Some of the world’s best sprinters will line up in the men’s 100m at what is set to be an electrifying Friday night of athletics at the Sainsbury’s Anniversary Games. The event at the Queen Elizabeth Olympic Park includes a two-day Diamond League meeting on Friday 24 and Saturday 25 July, with the Sainsbury’s IPC Athletics Grand Prix Final taking place on Sunday 26.

Great Britain and Northern Ireland’s European 100m champion James Dasaolu and world and European indoor 60m champion Richard Kilty will take on an international line up that will include former world champion Kim Collins, Commonwealth champion Kemar Bailey-Cole and Americans Michael Rodgers and Marvin Bracy, who was victorious at the Sainsbury’s Birmingham Grand Prix earlier this month.

The Sainsbury’s Anniversary Games takes place just four weeks before the IAAF World Athletics Championships in Beijing and the meeting will provide an important yardstick Britain’s top athletes as they prepare to battle for medals in China.

Dasaolu’s only previous appearance at the Queen Elizabeth Olympic Park came at the 2012 Olympic Games, where he reached the semi-final of the 100m, and he is looking forward to returning at the end of July.

Dasaolu said: “I can’t wait for the Sainsbury’s Anniversary Games, it’s a great event and an iconic stadium so it will be amazing to compete in front of such a big British crowd again. I’m sure the atmosphere under the lights on the Friday night will be a great experience for all of the athletes.

My training is going well and this will be a great test for me a month out from the World Championships. I will do my best, a good race will set me up perfectly for Beijing.”

Kilty, who ran a personal best of 10.04 at the Sainsbury’s Birmingham Grand Prix earlier this month, now has a first sub-10 second clocking in his sights and is hoping the Friday night atmosphere in the Stadium will help him to break that barrier.

He said: “The Sainsbury’s Anniversary Games will be a massive reception which will be amazing, it would be great to run sub-10 there. I’m very confident at the moment.

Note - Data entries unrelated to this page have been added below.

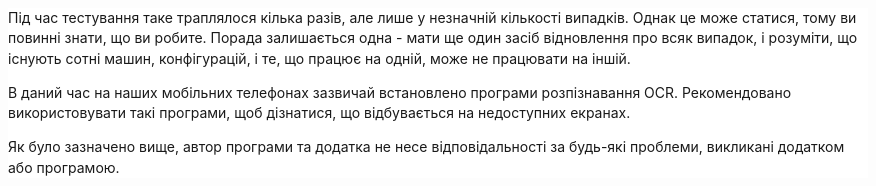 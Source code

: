 Під час тестування таке траплялося кілька разів, але лише у незначній кількості випадків. Однак це може статися, тому ви повинні знати, що ви робите. Порада залишається одна - мати ще один засіб відновлення про всяк випадок, і розуміти, що існують сотні машин, конфігурацій, і те, що працює на одній, може не працювати на іншій.

В даний час на наших мобільних телефонах зазвичай встановлено програми розпізнавання OCR. Рекомендовано використовувати такі програми, щоб дізнатися, що відбувається на недоступних екранах.

Як було зазначено вище, автор програми та додатка не несе відповідальності за будь-які проблеми, викликані додатком або програмою. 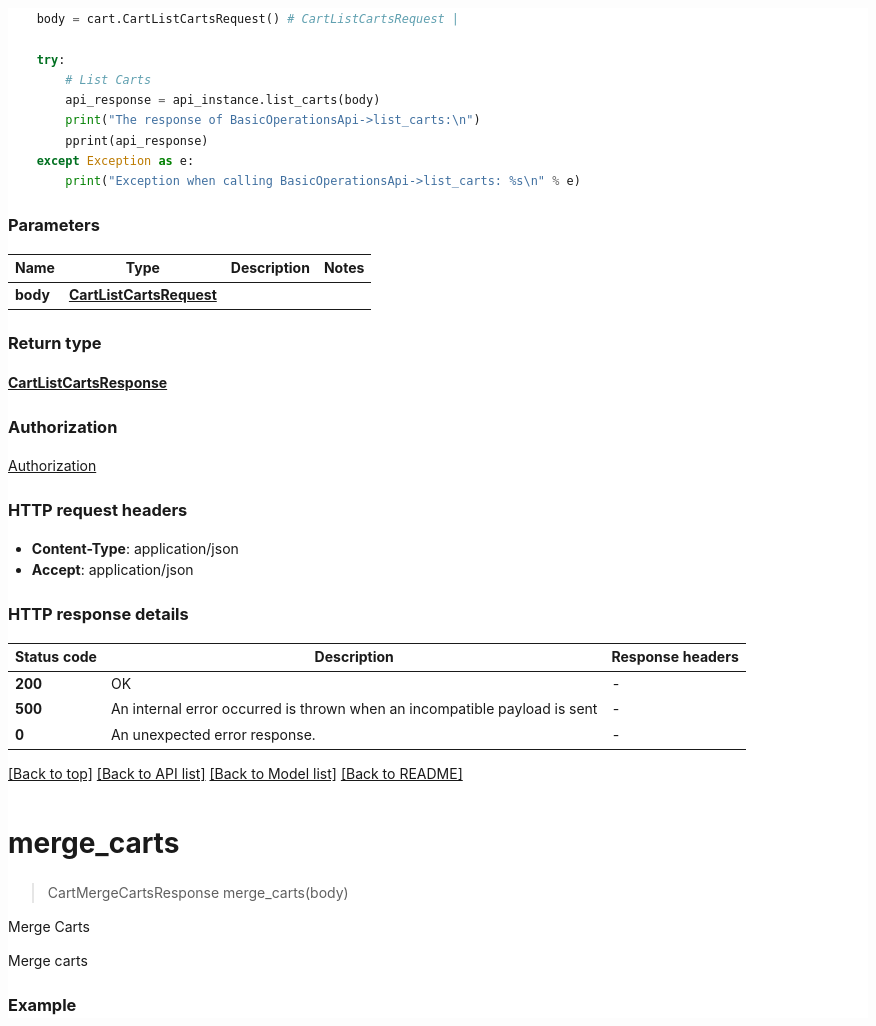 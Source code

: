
 ```python
    body = cart.CartListCartsRequest() # CartListCartsRequest | 

    try:
        # List Carts
        api_response = api_instance.list_carts(body)
        print("The response of BasicOperationsApi->list_carts:\n")
        pprint(api_response)
    except Exception as e:
        print("Exception when calling BasicOperationsApi->list_carts: %s\n" % e)
```



### Parameters


Name | Type | Description  | Notes
------------- | ------------- | ------------- | -------------
 **body** | [**CartListCartsRequest**](CartListCartsRequest.md)|  | 

### Return type

[**CartListCartsResponse**](CartListCartsResponse.md)

### Authorization

[Authorization](../README.md#Authorization)

### HTTP request headers

 - **Content-Type**: application/json
 - **Accept**: application/json

### HTTP response details

| Status code | Description | Response headers |
|-------------|-------------|------------------|
**200** | OK |  -  |
**500** | An internal error occurred is thrown when an incompatible payload is sent |  -  |
**0** | An unexpected error response. |  -  |

[[Back to top]](#) [[Back to API list]](../README.md#documentation-for-api-endpoints) [[Back to Model list]](../README.md#documentation-for-models) [[Back to README]](../README.md)

# **merge_carts**
> CartMergeCartsResponse merge_carts(body)

Merge Carts

Merge carts

### Example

British sprinting is absolutely amazing at the moment and everybody is buzzing to be part of it. The attitude in our sprinters has improved and we all want to achieve higher things on the world stage, so I think that’s why it’s brought it forward. Once you have one or two guys running really fast times the rest of us realise we can do it and everyone steps up and it’s a domino effect.”